What the exercise asks: Determine the number of lines in these entries that hold the word "directory". Give the number and nothing more.

*** Data for this exercise ***

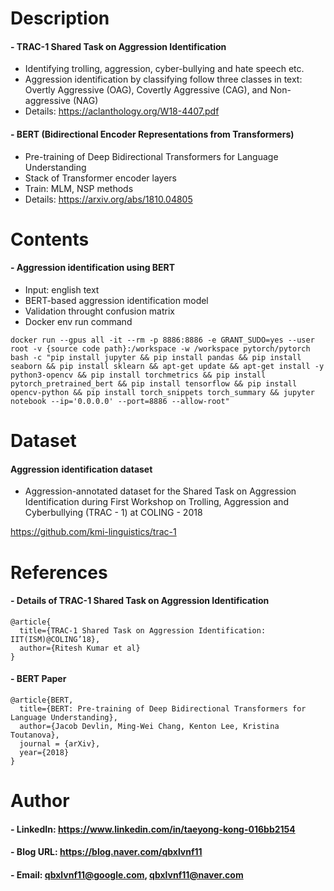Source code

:Description
=============

#### - TRAC-1 Shared Task on Aggression Identification
- Identifying trolling, aggression, cyber-bullying and hate speech etc.
- Aggression identification by classifying follow three classes in text: Overtly Aggressive (OAG), Covertly Aggressive (CAG), and Non-aggressive (NAG)
- Details: https://aclanthology.org/W18-4407.pdf

#### - BERT (Bidirectional Encoder Representations from Transformers)
- Pre-training of Deep Bidirectional Transformers for Language Understanding
- Stack of Transformer encoder layers
- Train: MLM, NSP methods
- Details: https://arxiv.org/abs/1810.04805

Contents
=============

#### - Aggression identification using BERT
- Input: english text
- BERT-based aggression identification model
- Validation throught confusion matrix
- Docker env run command

```
docker run --gpus all -it --rm -p 8886:8886 -e GRANT_SUDO=yes --user root -v {source code path}:/workspace -w /workspace pytorch/pytorch bash -c "pip install jupyter && pip install pandas && pip install seaborn && pip install sklearn && apt-get update && apt-get install -y python3-opencv && pip install torchmetrics && pip install pytorch_pretrained_bert && pip install tensorflow && pip install opencv-python && pip install torch_snippets torch_summary && jupyter notebook --ip='0.0.0.0' --port=8886 --allow-root"
```

Dataset
=============

#### Aggression identification dataset

- Aggression-annotated dataset for the Shared Task on Aggression Identification during First Workshop on Trolling, Aggression and Cyberbullying (TRAC - 1) at COLING - 2018

https://github.com/kmi-linguistics/trac-1

References
=============


#### - Details of TRAC-1 Shared Task on Aggression Identification
```
@article{
  title={TRAC-1 Shared Task on Aggression Identification: IIT(ISM)@COLING’18},
  author={Ritesh Kumar et al}
}
```

#### - BERT Paper
```
@article{BERT,
  title={BERT: Pre-training of Deep Bidirectional Transformers for Language Understanding},
  author={Jacob Devlin, Ming-Wei Chang, Kenton Lee, Kristina Toutanova},
  journal = {arXiv},
  year={2018}
}
```

Author
=============

#### - LinkedIn: https://www.linkedin.com/in/taeyong-kong-016bb2154

#### - Blog URL: https://blog.naver.com/qbxlvnf11

#### - Email: qbxlvnf11@google.com, qbxlvnf11@naver.com
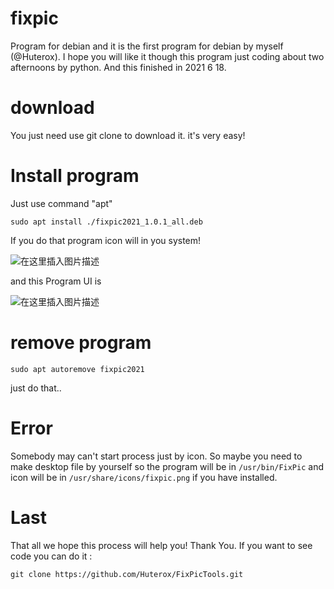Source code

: # fixpic
Program for debian and it is the first program for debian by myself (@Huterox). I hope you will like it though this program just coding about two afternoons by python. And this finished in 2021 6 18.

# download 
You just need use git clone to download it. it's very easy!

# Install program

Just use command "apt"
```
sudo apt install ./fixpic2021_1.0.1_all.deb
```
If you do that program icon will in you system!


![在这里插入图片描述](https://img-blog.csdnimg.cn/98832d3025a74cd2b6290c08ae8ea769.png?x-oss-process=image/watermark,type_ZHJvaWRzYW5zZmFsbGJhY2s,shadow_50,text_Q1NETiBASFVURVJPWA==,size_14,color_FFFFFF,t_70,g_se,x_16#pic_center)

and this Program UI is 

![在这里插入图片描述](https://img-blog.csdnimg.cn/0b1e707206ac47bfa1edc3af65719d2d.png?x-oss-process=image/watermark,type_ZHJvaWRzYW5zZmFsbGJhY2s,shadow_50,text_Q1NETiBASFVURVJPWA==,size_20,color_FFFFFF,t_70,g_se,x_16#pic_center)
# remove program

```
sudo apt autoremove fixpic2021
```
just do that..

# Error
Somebody may can't start process just by icon. So maybe you need to make desktop file by yourself 
so the program will be in `/usr/bin/FixPic` and icon will be in `/usr/share/icons/fixpic.png` if you have installed.
#  Last
That all we hope this process will help you! Thank You.
If you want to see code you can do it :

```
git clone https://github.com/Huterox/FixPicTools.git
```

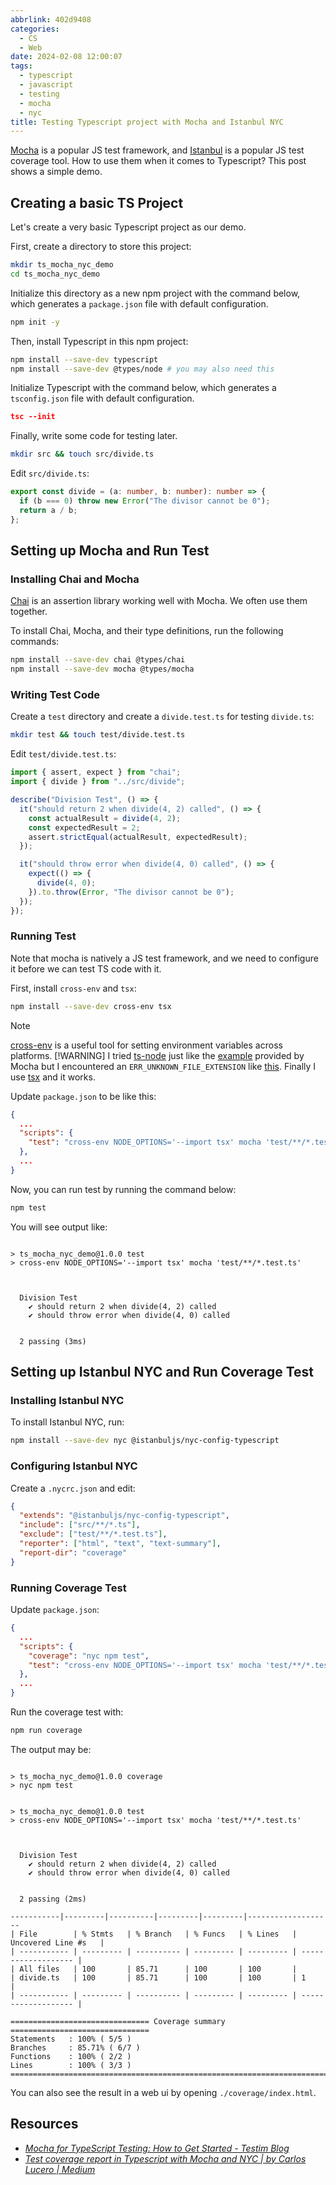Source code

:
 ```yaml
---
abbrlink: 402d9408
categories:
  - CS
  - Web
date: 2024-02-08 12:00:07
tags:
  - typescript
  - javascript
  - testing
  - mocha
  - nyc
title: Testing Typescript project with Mocha and Istanbul NYC
---
```


[Mocha](https://mochajs.org/) is a popular JS test framework, and [Istanbul](https://istanbul.js.org/) is a popular JS test coverage tool. How to use them when it comes to Typescript? This post shows a simple demo.

<!--more-->

## Creating a basic TS Project

Let's create a very basic Typescript project as our demo.

First, create a directory to store this project:

```bash
mkdir ts_mocha_nyc_demo
cd ts_mocha_nyc_demo
```

Initialize this directory as a new npm project with the command below, which generates a `package.json` file with default configuration.

```bash
npm init -y
```

Then, install Typescript in this npm project:

```bash
npm install --save-dev typescript
npm install --save-dev @types/node # you may also need this
```

Initialize Typescript with the command below, which generates a `tsconfig.json` file with default configuration.

```json
tsc --init
```

Finally, write some code for testing later.

```bash
mkdir src && touch src/divide.ts
```

Edit `src/divide.ts`:

```ts
export const divide = (a: number, b: number): number => {
  if (b === 0) throw new Error("The divisor cannot be 0");
  return a / b;
};
```

## Setting up Mocha and Run Test

### Installing Chai and Mocha

[Chai](https://www.chaijs.com/) is an assertion library working well with Mocha. We often use them together.

To install Chai, Mocha, and their type definitions, run the following commands:

```bash
npm install --save-dev chai @types/chai
npm install --save-dev mocha @types/mocha
```

### Writing Test Code

Create a `test` directory and create a `divide.test.ts` for testing `divide.ts`:

```bash
mkdir test && touch test/divide.test.ts
```

Edit `test/divide.test.ts`:

```ts
import { assert, expect } from "chai";
import { divide } from "../src/divide";

describe("Division Test", () => {
  it("should return 2 when divide(4, 2) called", () => {
    const actualResult = divide(4, 2);
    const expectedResult = 2;
    assert.strictEqual(actualResult, expectedResult);
  });

  it("should throw error when divide(4, 0) called", () => {
    expect(() => {
      divide(4, 0);
    }).to.throw(Error, "The divisor cannot be 0");
  });
});
```

### Running Test

Note that mocha is natively a JS test framework, and we need to configure it before we can test TS code with it.

First, install `cross-env` and `tsx`:

```bash
npm install --save-dev cross-env tsx
```

> [!Note]
> [cross-env](https://www.npmjs.com/package/cross-env) is a useful tool for setting environment variables across platforms.
> [!WARNING]
> I tried [ts-node](https://github.com/TypeStrong/ts-node) just like the [example](https://github.com/mochajs/mocha-examples/tree/master/packages/typescript) provided by Mocha but I encountered an `ERR_UNKNOWN_FILE_EXTENSION` like [this](https://github.com/TypeStrong/ts-node/issues/1997). Finally I use [tsx](https://github.com/privatenumber/tsx) and it works.

Update `package.json` to be like this:

```json
{
  ...
  "scripts": {
    "test": "cross-env NODE_OPTIONS='--import tsx' mocha 'test/**/*.test.ts'"
  },
  ...
}
```

Now, you can run test by running the command below:

```bash
npm test
```

You will see output like:

```text

> ts_mocha_nyc_demo@1.0.0 test
> cross-env NODE_OPTIONS='--import tsx' mocha 'test/**/*.test.ts'



  Division Test
    ✔ should return 2 when divide(4, 2) called
    ✔ should throw error when divide(4, 0) called


  2 passing (3ms)

```

## Setting up Istanbul NYC and Run Coverage Test

### Installing Istanbul NYC

To install Istanbul NYC, run:

```bash
npm install --save-dev nyc @istanbuljs/nyc-config-typescript
```

### Configuring Istanbul NYC

Create a `.nycrc.json` and edit:

```json
{
  "extends": "@istanbuljs/nyc-config-typescript",
  "include": ["src/**/*.ts"],
  "exclude": ["test/**/*.test.ts"],
  "reporter": ["html", "text", "text-summary"],
  "report-dir": "coverage"
}
```

### Running Coverage Test

Update `package.json`:

```json
{
  ...
  "scripts": {
    "coverage": "nyc npm test",
    "test": "cross-env NODE_OPTIONS='--import tsx' mocha 'test/**/*.test.ts'"
  },
  ...
}
```

Run the coverage test with:

```bash
npm run coverage
```

The output may be:

```text

> ts_mocha_nyc_demo@1.0.0 coverage
> nyc npm test


> ts_mocha_nyc_demo@1.0.0 test
> cross-env NODE_OPTIONS='--import tsx' mocha 'test/**/*.test.ts'



  Division Test
    ✔ should return 2 when divide(4, 2) called
    ✔ should throw error when divide(4, 0) called


  2 passing (2ms)

-----------|---------|----------|---------|---------|-------------------
| File        | % Stmts   | % Branch   | % Funcs   | % Lines   | Uncovered Line #s   |
| ----------- | --------- | ---------- | --------- | --------- | ------------------- |
| All files   | 100       | 85.71      | 100       | 100       |
| divide.ts   | 100       | 85.71      | 100       | 100       | 1                   |
| ----------- | --------- | ---------- | --------- | --------- | ------------------- |

=============================== Coverage summary ===============================
Statements   : 100% ( 5/5 )
Branches     : 85.71% ( 6/7 )
Functions    : 100% ( 2/2 )
Lines        : 100% ( 3/3 )
================================================================================
```

You can also see the result in a web ui by opening `./coverage/index.html`.

## Resources

- _[Mocha for TypeScript Testing: How to Get Started - Testim Blog](https://www.testim.io/blog/mocha-for-typescript-testing/)_
- _[Test coverage report in Typescript with Mocha and NYC | by Carlos Lucero | Medium](https://medium.com/@ocnvn/test-coverage-report-in-typescript-with-mocha-and-nyc-a6b10cbec24)_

***

Finished exercise: 3